Our current knowledge on the connection between T cell avidity and autoimmunity indicates that as avidity increases, the risk for developing autoimmunity, and even loss of specificity, increases. In some cases, where autoimmune destruction of the non-malignant, self/TAA-expressing tissues is perceived to be less pathogenic than cancer growth, this type of autoimmunity may be acceptable. In fact, for cancers of non-vital tissues like prostate, mammary, ovarian, and skin, targeting autoimmunity by increasing avidity, or removing regulatory pathways that inhibit high avidity T cells [54], may be appropriate. However, for cancers of vital organs like liver, brain, kidney, and lung, autoimmunity may be unacceptable and targeting the lower threshold of avidity that eliminates the risk of autoimmunity may be necessary.

Conclusion

The challenge of generating a potent and durable anti-tumor immune response has remained evasive. Recent approval of a prostate cancer vaccine and a biological that targets CTLA-4 raises enthusiasm for cancer immunotherapy. However, significant obstacles still exist. Generating high avidity T cell-mediated immune responses, in principle, seems logical and effective. However, the possibility of exceeding a threshold and losing specificity and/or inducing autoimmunity remains a real concern.

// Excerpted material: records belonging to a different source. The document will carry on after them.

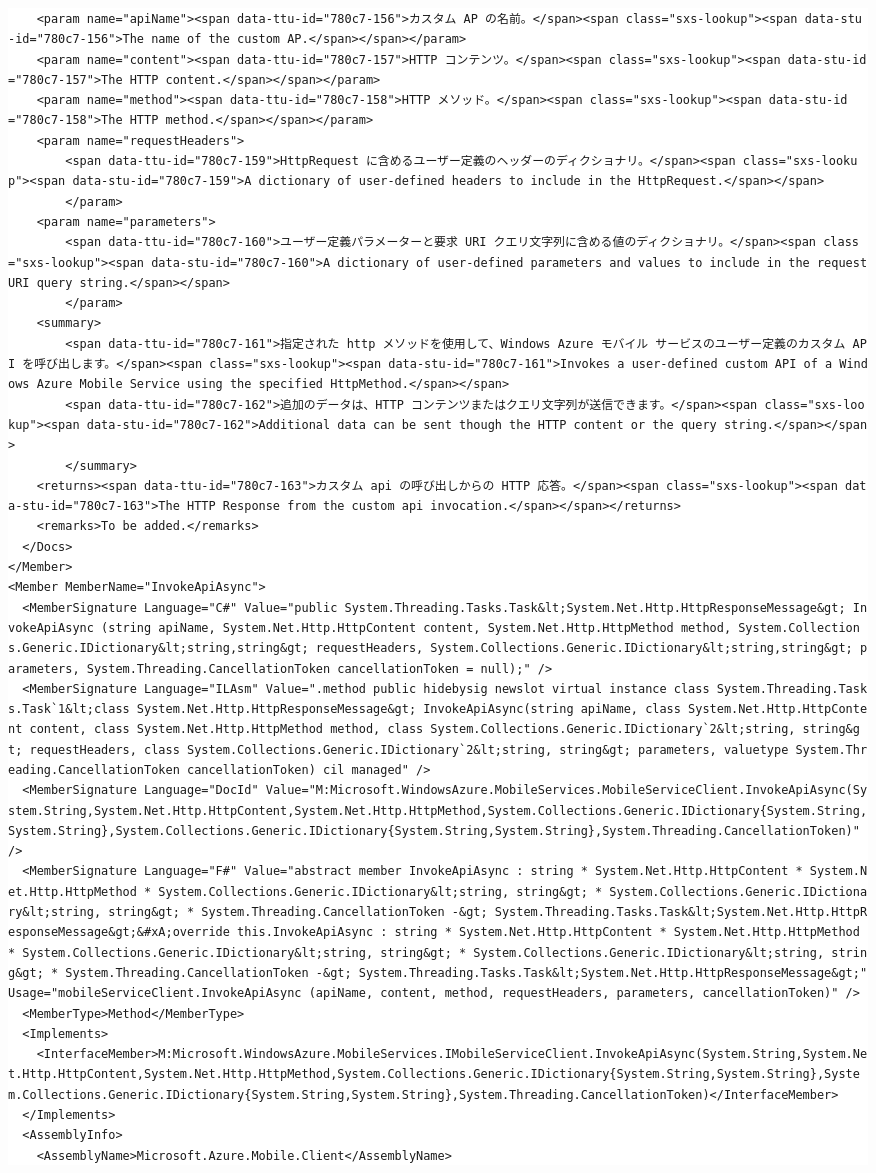         <param name="apiName"><span data-ttu-id="780c7-156">カスタム AP の名前。</span><span class="sxs-lookup"><span data-stu-id="780c7-156">The name of the custom AP.</span></span></param>
        <param name="content"><span data-ttu-id="780c7-157">HTTP コンテンツ。</span><span class="sxs-lookup"><span data-stu-id="780c7-157">The HTTP content.</span></span></param>
        <param name="method"><span data-ttu-id="780c7-158">HTTP メソッド。</span><span class="sxs-lookup"><span data-stu-id="780c7-158">The HTTP method.</span></span></param>
        <param name="requestHeaders">
            <span data-ttu-id="780c7-159">HttpRequest に含めるユーザー定義のヘッダーのディクショナリ。</span><span class="sxs-lookup"><span data-stu-id="780c7-159">A dictionary of user-defined headers to include in the HttpRequest.</span></span>
            </param>
        <param name="parameters">
            <span data-ttu-id="780c7-160">ユーザー定義パラメーターと要求 URI クエリ文字列に含める値のディクショナリ。</span><span class="sxs-lookup"><span data-stu-id="780c7-160">A dictionary of user-defined parameters and values to include in the request URI query string.</span></span>
            </param>
        <summary>
            <span data-ttu-id="780c7-161">指定された http メソッドを使用して、Windows Azure モバイル サービスのユーザー定義のカスタム API を呼び出します。</span><span class="sxs-lookup"><span data-stu-id="780c7-161">Invokes a user-defined custom API of a Windows Azure Mobile Service using the specified HttpMethod.</span></span>
            <span data-ttu-id="780c7-162">追加のデータは、HTTP コンテンツまたはクエリ文字列が送信できます。</span><span class="sxs-lookup"><span data-stu-id="780c7-162">Additional data can be sent though the HTTP content or the query string.</span></span>
            </summary>
        <returns><span data-ttu-id="780c7-163">カスタム api の呼び出しからの HTTP 応答。</span><span class="sxs-lookup"><span data-stu-id="780c7-163">The HTTP Response from the custom api invocation.</span></span></returns>
        <remarks>To be added.</remarks>
      </Docs>
    </Member>
    <Member MemberName="InvokeApiAsync">
      <MemberSignature Language="C#" Value="public System.Threading.Tasks.Task&lt;System.Net.Http.HttpResponseMessage&gt; InvokeApiAsync (string apiName, System.Net.Http.HttpContent content, System.Net.Http.HttpMethod method, System.Collections.Generic.IDictionary&lt;string,string&gt; requestHeaders, System.Collections.Generic.IDictionary&lt;string,string&gt; parameters, System.Threading.CancellationToken cancellationToken = null);" />
      <MemberSignature Language="ILAsm" Value=".method public hidebysig newslot virtual instance class System.Threading.Tasks.Task`1&lt;class System.Net.Http.HttpResponseMessage&gt; InvokeApiAsync(string apiName, class System.Net.Http.HttpContent content, class System.Net.Http.HttpMethod method, class System.Collections.Generic.IDictionary`2&lt;string, string&gt; requestHeaders, class System.Collections.Generic.IDictionary`2&lt;string, string&gt; parameters, valuetype System.Threading.CancellationToken cancellationToken) cil managed" />
      <MemberSignature Language="DocId" Value="M:Microsoft.WindowsAzure.MobileServices.MobileServiceClient.InvokeApiAsync(System.String,System.Net.Http.HttpContent,System.Net.Http.HttpMethod,System.Collections.Generic.IDictionary{System.String,System.String},System.Collections.Generic.IDictionary{System.String,System.String},System.Threading.CancellationToken)" />
      <MemberSignature Language="F#" Value="abstract member InvokeApiAsync : string * System.Net.Http.HttpContent * System.Net.Http.HttpMethod * System.Collections.Generic.IDictionary&lt;string, string&gt; * System.Collections.Generic.IDictionary&lt;string, string&gt; * System.Threading.CancellationToken -&gt; System.Threading.Tasks.Task&lt;System.Net.Http.HttpResponseMessage&gt;&#xA;override this.InvokeApiAsync : string * System.Net.Http.HttpContent * System.Net.Http.HttpMethod * System.Collections.Generic.IDictionary&lt;string, string&gt; * System.Collections.Generic.IDictionary&lt;string, string&gt; * System.Threading.CancellationToken -&gt; System.Threading.Tasks.Task&lt;System.Net.Http.HttpResponseMessage&gt;" Usage="mobileServiceClient.InvokeApiAsync (apiName, content, method, requestHeaders, parameters, cancellationToken)" />
      <MemberType>Method</MemberType>
      <Implements>
        <InterfaceMember>M:Microsoft.WindowsAzure.MobileServices.IMobileServiceClient.InvokeApiAsync(System.String,System.Net.Http.HttpContent,System.Net.Http.HttpMethod,System.Collections.Generic.IDictionary{System.String,System.String},System.Collections.Generic.IDictionary{System.String,System.String},System.Threading.CancellationToken)</InterfaceMember>
      </Implements>
      <AssemblyInfo>
        <AssemblyName>Microsoft.Azure.Mobile.Client</AssemblyName>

Balancing elevated avidity with targeting the suppressive effects of the tumor microenvironment remains a challenge but a logical opportunity to generate long-lasting tumor immunity. Given the complexity of the tumor microenvironment, though, other solutions are needed. In addition, the possibility of increased susceptibility to apoptosis or tolerization makes the use of higher avidity T cells more complex. One approach would be to identify and target the mechanisms that contribute to tolerization or apoptosis of high avidity T cells in an effort to maintain their functionality. Alternatively, using lower avidity T cells, which may be less prone to inducing autoimmunity or tolerization, and improving signaling or activation deficiencies which might otherwise reduce their efficacy, could also contribute to more durable anti-tumor immunity. Further studies examining effects of avidity on the function, fate, and utility of tumor-specific T cells will undoubtedly improve current immunotherapies and make this a more effective strategy for cancer treatment.